### PROBLEM STATEMENT
When you reach the line with "However, if you" in the data below, begin printing lines exactly, and stop once the line with "shell script, or" has been printed.

>>>

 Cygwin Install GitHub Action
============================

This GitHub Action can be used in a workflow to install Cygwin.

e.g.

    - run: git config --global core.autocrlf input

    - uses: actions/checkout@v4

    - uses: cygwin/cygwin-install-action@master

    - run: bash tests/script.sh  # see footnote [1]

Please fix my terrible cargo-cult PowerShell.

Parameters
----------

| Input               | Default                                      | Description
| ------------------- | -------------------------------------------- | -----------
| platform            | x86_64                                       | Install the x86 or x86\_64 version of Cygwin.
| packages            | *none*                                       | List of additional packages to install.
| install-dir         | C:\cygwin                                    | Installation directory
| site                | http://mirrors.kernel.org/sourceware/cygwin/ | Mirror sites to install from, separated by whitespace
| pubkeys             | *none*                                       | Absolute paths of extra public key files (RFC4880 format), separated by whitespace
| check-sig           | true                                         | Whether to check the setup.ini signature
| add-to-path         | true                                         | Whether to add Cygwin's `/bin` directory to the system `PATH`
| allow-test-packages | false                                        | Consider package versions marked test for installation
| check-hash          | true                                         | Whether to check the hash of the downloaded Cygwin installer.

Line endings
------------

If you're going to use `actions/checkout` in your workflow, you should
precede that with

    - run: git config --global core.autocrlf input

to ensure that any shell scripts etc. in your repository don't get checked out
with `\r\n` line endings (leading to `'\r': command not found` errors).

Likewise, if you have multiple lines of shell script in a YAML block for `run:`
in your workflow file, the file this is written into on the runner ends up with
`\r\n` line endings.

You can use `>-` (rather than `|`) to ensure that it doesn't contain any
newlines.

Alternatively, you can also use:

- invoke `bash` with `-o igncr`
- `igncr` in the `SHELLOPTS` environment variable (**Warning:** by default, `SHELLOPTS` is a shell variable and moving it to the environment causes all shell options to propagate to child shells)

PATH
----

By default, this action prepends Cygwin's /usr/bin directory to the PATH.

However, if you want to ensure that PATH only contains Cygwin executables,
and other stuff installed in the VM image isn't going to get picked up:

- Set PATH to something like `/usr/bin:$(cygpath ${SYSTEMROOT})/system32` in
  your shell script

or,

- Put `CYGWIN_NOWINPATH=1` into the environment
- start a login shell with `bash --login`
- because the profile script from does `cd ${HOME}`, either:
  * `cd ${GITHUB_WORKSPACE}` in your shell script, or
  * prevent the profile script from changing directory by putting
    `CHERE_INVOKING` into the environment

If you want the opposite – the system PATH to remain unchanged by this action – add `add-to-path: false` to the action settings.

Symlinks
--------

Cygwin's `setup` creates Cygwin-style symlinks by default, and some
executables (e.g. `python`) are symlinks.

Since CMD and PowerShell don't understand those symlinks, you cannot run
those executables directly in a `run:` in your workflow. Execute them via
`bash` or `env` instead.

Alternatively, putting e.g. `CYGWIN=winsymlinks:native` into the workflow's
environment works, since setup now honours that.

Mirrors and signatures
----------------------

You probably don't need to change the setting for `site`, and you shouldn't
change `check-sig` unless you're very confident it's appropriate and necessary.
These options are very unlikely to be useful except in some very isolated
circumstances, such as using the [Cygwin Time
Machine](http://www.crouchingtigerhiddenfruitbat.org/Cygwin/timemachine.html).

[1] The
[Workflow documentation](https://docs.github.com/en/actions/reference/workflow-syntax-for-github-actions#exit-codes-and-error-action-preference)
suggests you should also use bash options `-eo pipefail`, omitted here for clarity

<<<

### THE ANSWER
However, if you want to ensure that PATH only contains Cygwin executables,
and other stuff installed in the VM image isn't going to get picked up:

- Set PATH to something like `/usr/bin:$(cygpath ${SYSTEMROOT})/system32` in
  your shell script

or,

- Put `CYGWIN_NOWINPATH=1` into the environment
- start a login shell with `bash --login`
- because the profile script from does `cd ${HOME}`, either:
  * `cd ${GITHUB_WORKSPACE}` in your shell script, or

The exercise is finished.